| THE PROBLEM |
Among the lines below, return each one that contains the word "контейнер".

| INPUT DATA |
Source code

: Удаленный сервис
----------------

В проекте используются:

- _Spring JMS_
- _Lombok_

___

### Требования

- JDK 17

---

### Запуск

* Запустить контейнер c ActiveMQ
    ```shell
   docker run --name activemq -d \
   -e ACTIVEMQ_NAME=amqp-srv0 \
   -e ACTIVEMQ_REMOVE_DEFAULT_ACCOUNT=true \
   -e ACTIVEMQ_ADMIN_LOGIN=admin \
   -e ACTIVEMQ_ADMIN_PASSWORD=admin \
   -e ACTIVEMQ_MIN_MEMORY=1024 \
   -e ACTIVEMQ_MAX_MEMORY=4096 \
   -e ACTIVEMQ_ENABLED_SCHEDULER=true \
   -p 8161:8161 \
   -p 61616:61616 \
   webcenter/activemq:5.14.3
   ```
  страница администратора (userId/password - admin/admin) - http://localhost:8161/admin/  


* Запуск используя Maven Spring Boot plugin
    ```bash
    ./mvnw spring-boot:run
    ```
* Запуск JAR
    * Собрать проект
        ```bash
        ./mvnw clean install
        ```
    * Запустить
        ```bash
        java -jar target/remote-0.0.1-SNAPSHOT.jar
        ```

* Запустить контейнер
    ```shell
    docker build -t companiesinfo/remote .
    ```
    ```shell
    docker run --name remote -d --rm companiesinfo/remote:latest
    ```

| WRITTEN SOLUTION |
* Запустить контейнер c ActiveMQ
* Запустить контейнер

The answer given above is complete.